[Source texts of formatted documents]
=== Begin Enclosure ===

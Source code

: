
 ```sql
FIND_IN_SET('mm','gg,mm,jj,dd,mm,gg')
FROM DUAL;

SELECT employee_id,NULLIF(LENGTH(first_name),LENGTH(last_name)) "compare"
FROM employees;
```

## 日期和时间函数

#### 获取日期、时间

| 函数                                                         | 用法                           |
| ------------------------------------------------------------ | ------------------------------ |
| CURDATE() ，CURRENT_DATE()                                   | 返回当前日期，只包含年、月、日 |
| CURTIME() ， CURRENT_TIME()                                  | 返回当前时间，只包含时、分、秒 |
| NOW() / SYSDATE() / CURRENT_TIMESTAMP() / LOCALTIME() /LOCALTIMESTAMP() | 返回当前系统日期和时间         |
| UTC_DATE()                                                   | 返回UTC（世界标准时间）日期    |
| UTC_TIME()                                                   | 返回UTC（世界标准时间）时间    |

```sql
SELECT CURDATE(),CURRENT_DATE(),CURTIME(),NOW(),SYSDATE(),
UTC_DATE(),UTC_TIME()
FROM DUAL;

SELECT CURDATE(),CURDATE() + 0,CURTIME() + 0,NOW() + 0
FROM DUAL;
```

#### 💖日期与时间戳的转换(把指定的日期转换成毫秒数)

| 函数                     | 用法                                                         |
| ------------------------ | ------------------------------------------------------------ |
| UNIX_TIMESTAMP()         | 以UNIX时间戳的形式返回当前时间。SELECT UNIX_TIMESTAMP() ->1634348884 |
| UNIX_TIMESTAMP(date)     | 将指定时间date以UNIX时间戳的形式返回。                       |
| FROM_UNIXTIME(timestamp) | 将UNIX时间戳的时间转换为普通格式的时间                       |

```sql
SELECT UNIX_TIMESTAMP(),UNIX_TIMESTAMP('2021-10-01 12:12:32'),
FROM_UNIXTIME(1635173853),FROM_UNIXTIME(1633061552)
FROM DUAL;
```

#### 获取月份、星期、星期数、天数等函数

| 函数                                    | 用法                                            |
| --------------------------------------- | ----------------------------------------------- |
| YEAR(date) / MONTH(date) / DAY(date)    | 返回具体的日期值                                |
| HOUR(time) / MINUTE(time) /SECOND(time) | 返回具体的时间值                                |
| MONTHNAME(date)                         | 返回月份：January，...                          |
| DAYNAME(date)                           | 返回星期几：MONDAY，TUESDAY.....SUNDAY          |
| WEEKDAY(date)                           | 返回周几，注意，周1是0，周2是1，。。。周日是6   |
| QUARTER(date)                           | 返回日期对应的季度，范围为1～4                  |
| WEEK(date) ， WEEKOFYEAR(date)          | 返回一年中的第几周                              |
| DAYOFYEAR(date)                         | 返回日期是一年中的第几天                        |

=== End Enclosure ===

Please retype the entries above in full, exactly as they stand.

Source code

:
 ```sql
FIND_IN_SET('mm','gg,mm,jj,dd,mm,gg')
FROM DUAL;

SELECT employee_id,NULLIF(LENGTH(first_name),LENGTH(last_name)) "compare"
FROM employees;
```

## 日期和时间函数

#### 获取日期、时间

| 函数                                                         | 用法                           |
| ------------------------------------------------------------ | ------------------------------ |
| CURDATE() ，CURRENT_DATE()                                   | 返回当前日期，只包含年、月、日 |
| CURTIME() ， CURRENT_TIME()                                  | 返回当前时间，只包含时、分、秒 |
| NOW() / SYSDATE() / CURRENT_TIMESTAMP() / LOCALTIME() /LOCALTIMESTAMP() | 返回当前系统日期和时间         |
| UTC_DATE()                                                   | 返回UTC（世界标准时间）日期    |
| UTC_TIME()                                                   | 返回UTC（世界标准时间）时间    |

```sql
SELECT CURDATE(),CURRENT_DATE(),CURTIME(),NOW(),SYSDATE(),
UTC_DATE(),UTC_TIME()
FROM DUAL;

SELECT CURDATE(),CURDATE() + 0,CURTIME() + 0,NOW() + 0
FROM DUAL;
```

#### 💖日期与时间戳的转换(把指定的日期转换成毫秒数)

| 函数                     | 用法                                                         |
| ------------------------ | ------------------------------------------------------------ |
| UNIX_TIMESTAMP()         | 以UNIX时间戳的形式返回当前时间。SELECT UNIX_TIMESTAMP() ->1634348884 |
| UNIX_TIMESTAMP(date)     | 将指定时间date以UNIX时间戳的形式返回。                       |
| FROM_UNIXTIME(timestamp) | 将UNIX时间戳的时间转换为普通格式的时间                       |

```sql
SELECT UNIX_TIMESTAMP(),UNIX_TIMESTAMP('2021-10-01 12:12:32'),
FROM_UNIXTIME(1635173853),FROM_UNIXTIME(1633061552)
FROM DUAL;
```

#### 获取月份、星期、星期数、天数等函数

| 函数                                    | 用法                                            |
| --------------------------------------- | ----------------------------------------------- |
| YEAR(date) / MONTH(date) / DAY(date)    | 返回具体的日期值                                |
| HOUR(time) / MINUTE(time) /SECOND(time) | 返回具体的时间值                                |
| MONTHNAME(date)                         | 返回月份：January，...                          |
| DAYNAME(date)                           | 返回星期几：MONDAY，TUESDAY.....SUNDAY          |
| WEEKDAY(date)                           | 返回周几，注意，周1是0，周2是1，。。。周日是6   |
| QUARTER(date)                           | 返回日期对应的季度，范围为1～4                  |
| WEEK(date) ， WEEKOFYEAR(date)          | 返回一年中的第几周                              |
| DAYOFYEAR(date)                         | 返回日期是一年中的第几天                        |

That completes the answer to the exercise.